To examine the immune system response and the immune status of the distant tumors, we first identified the cytokines that may suppress tumor growth. Mice serum, parasite-inoculated tumor, and distant tumor were collected, homogenized, and subjected to cytokine detection with ELISA. The levels of IFN-γ and IL12 were increased both in the parasite-inoculated tumor and the distant tumor of ME49Δgra5-treated mice and had no significant difference between these two TMEs (Supplementary Figures S6A, B). The serum IFN-γ and IL12 showed the same increment in ME49Δgra5 therapy and the PBS treatment mice (Supplementary Figures S6C, D). In addition, we detected immune cells in the parasite-inoculated and the distant tumors. The population of the innate immune cells and T cells, such as CD3⁺ (Figures 8A, B), CD4⁺ (Figures 8C, D), and CD8⁺ (Figures 8E, F), was significantly increased in the TMEs of ME49Δgra5-injected mice compared with the PBS-treated mice.

FIGURE 8

Figure 8 Detection of the immune status of the ME49Δgra5 injected and distant tumors. (A–F) The bilateral 4T1 tumors were harvested on day 23 after 4T1 cell inoculation and used for immunohistochemistry staining for CD3 (A), CD4 (C), and CD8 (E). The numbers of CD3+ (B), CD4+ (D), and CD8+ (F) cells were calculated and compared between the phosphate-buffered saline and the ME49-Δgra5 inoculation groups for the injected and distant tumors. Data are represented as mean ± SEM of three independent experiments (n = 3). Statistical significance was assessed with a two-tailed unpaired Student’s t-test. *p<0.05. Scale bar = 100 μm.

Discussion

GRA proteins are key factors in regulating cyst formation and maintenance, and so far, more than 60 GRA proteins have been identified (37). The transmembrane domain-containing GRA proteins, including GRA5, are translocated across the endoplasmic reticulum (ER) membrane into the lumen and exported from the ER, then transported from the Golgi to the dense granules, and ultimately secreted out of the parasite (38, 39). During the early differentiation of the tachyzoite-to-bradyzoite transition, the intro-vacuole network (IVN)-associated GRA proteins, including GRA1/2/4/6/9/12, translocate from the IVN to the cyst wall (3, 4). Many bradyzoite-specific GRAs have been reported, such as MCP3 knockouts form smaller cysts, without other obvious defects (3). CST2 knockouts show an attenuated virulence, and no cyst is detected in mice (3). GRA55 knockouts exhibit a lower cyst burden in mice (40). In our research, in the brain homogenate of the mice infected with ME49Δgra5, no cyst was detected at 75 dpi (Figure 1D); the BAG1 protein band was detected weaker and weaker by WB at 15 and 30 dpi and became undetectable at 75 dpi (Figure 1F), but the B1 gene which is present in both tachyzoites and bradyzoites replicated significantly at 15 dpi, compared with 7 and 30 dpi, and then became undetectable at 75 dpi (Figure 1G). It may be due to the reason that, though ME49Δgra5 can be transformed into bradyzoites, the deficiency of the cyst wall protein GRA5 resulted in a defect of cyst wall formation. Gradually, the bradyzoite of T. gondii was eliminated by host immunity.
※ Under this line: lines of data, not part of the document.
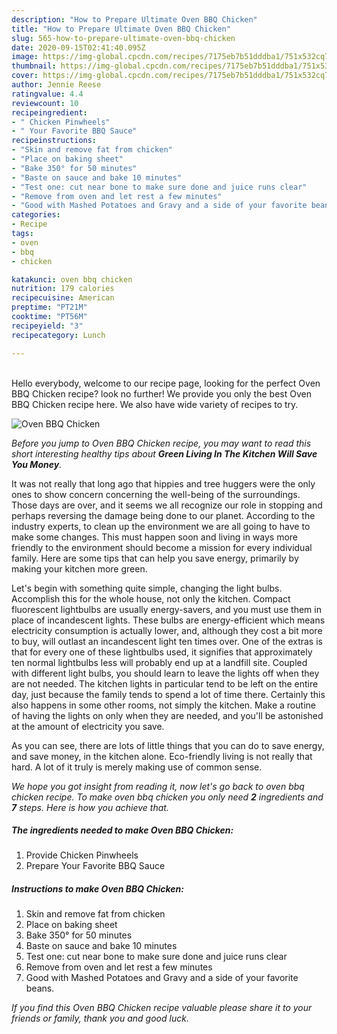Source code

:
 ```yaml
---
description: "How to Prepare Ultimate Oven BBQ Chicken"
title: "How to Prepare Ultimate Oven BBQ Chicken"
slug: 565-how-to-prepare-ultimate-oven-bbq-chicken
date: 2020-09-15T02:41:40.095Z
image: https://img-global.cpcdn.com/recipes/7175eb7b51dddba1/751x532cq70/oven-bbq-chicken-recipe-main-photo.jpg
thumbnail: https://img-global.cpcdn.com/recipes/7175eb7b51dddba1/751x532cq70/oven-bbq-chicken-recipe-main-photo.jpg
cover: https://img-global.cpcdn.com/recipes/7175eb7b51dddba1/751x532cq70/oven-bbq-chicken-recipe-main-photo.jpg
author: Jennie Reese
ratingvalue: 4.4
reviewcount: 10
recipeingredient:
- " Chicken Pinwheels"
- " Your Favorite BBQ Sauce"
recipeinstructions:
- "Skin and remove fat from chicken"
- "Place on baking sheet"
- "Bake 350° for 50 minutes"
- "Baste on sauce and bake 10 minutes"
- "Test one: cut near bone to make sure done and juice runs clear"
- "Remove from oven and let rest a few minutes"
- "Good with Mashed Potatoes and Gravy and a side of your favorite beans."
categories:
- Recipe
tags:
- oven
- bbq
- chicken

katakunci: oven bbq chicken 
nutrition: 179 calories
recipecuisine: American
preptime: "PT21M"
cooktime: "PT56M"
recipeyield: "3"
recipecategory: Lunch

---
```

<br>
Hello everybody, welcome to our recipe page, looking for the perfect Oven BBQ Chicken recipe? look no further! We provide you only the best Oven BBQ Chicken recipe here. We also have wide variety of recipes to try.
<br>


![Oven BBQ Chicken](https://img-global.cpcdn.com/recipes/7175eb7b51dddba1/751x532cq70/oven-bbq-chicken-recipe-main-photo.jpg)

<i>Before you jump to Oven BBQ Chicken recipe, you may want to read this short interesting healthy tips about 
<strong>Green Living In The Kitchen Will Save You Money</strong>.</i>
</br>

It was not really that long ago that hippies and tree huggers were the only ones to show concern concerning the well-being of the surroundings. Those days are over, and it seems we all recognize our role in stopping and perhaps reversing the damage being done to our planet. According to the industry experts, to clean up the environment we are all going to have to make some changes. This must happen soon and living in ways more friendly to the environment should become a mission for every individual family. Here are some tips that can help you save energy, primarily by making your kitchen more green.

Let's begin with something quite simple, changing the light bulbs. Accomplish this for the whole house, not only the kitchen. Compact fluorescent lightbulbs are usually energy-savers, and you must use them in place of incandescent lights. These bulbs are energy-efficient which means electricity consumption is actually lower, and, although they cost a bit more to buy, will outlast an incandescent light ten times over. One of the extras is that for every one of these lightbulbs used, it signifies that approximately ten normal lightbulbs less will probably end up at a landfill site. Coupled with different light bulbs, you should learn to leave the lights off when they are not needed. The kitchen lights in particular tend to be left on the entire day, just because the family tends to spend a lot of time there. Certainly this also happens in some other rooms, not simply the kitchen. Make a routine of having the lights on only when they are needed, and you'll be astonished at the amount of electricity you save.

As you can see, there are lots of little things that you can do to save energy, and save money, in the kitchen alone. Eco-friendly living is not really that hard. A lot of it truly is merely making use of common sense.


<i>We hope you got insight from reading it, now let's go back to oven bbq chicken recipe. To make oven bbq chicken you only need <strong>2</strong> ingredients and <strong>7</strong> steps. Here is how you achieve that.
</i>

##### The ingredients needed to make Oven BBQ Chicken:

1. Provide  Chicken Pinwheels
1. Prepare  Your Favorite BBQ Sauce


##### Instructions to make Oven BBQ Chicken:

1. Skin and remove fat from chicken
1. Place on baking sheet
1. Bake 350° for 50 minutes
1. Baste on sauce and bake 10 minutes
1. Test one: cut near bone to make sure done and juice runs clear
1. Remove from oven and let rest a few minutes
1. Good with Mashed Potatoes and Gravy and a side of your favorite beans.


<i>If you find this Oven BBQ Chicken recipe valuable please share it to your friends or family, thank you and good luck.</i>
The attenuated α-amy or gra9 knockout strains can serve as vaccines against acute and chronic T. gondii infection (34, 41). However, as a few cysts are still formed by these attenuated strains, the safety is challenged. In this study, no cyst was observed in ME49Δgra5 infection. Meanwhile, it induced a long-term immune response in mice. Several important cytokines, including IFN-γ, IL12, and TNF-α, were induced to secret at high levels in Balb/c mice after vaccination with ME49Δgra5 tachyzoites. ME49Δgra5 immunization to mice achieved 100% protection against the challenge infection with the tachyzoites of RH, ME49, and VEG strains and ME49 cysts. Therefore, ME49Δgra5 vaccination is effective against a broad spectrum of T. gondii strains infection.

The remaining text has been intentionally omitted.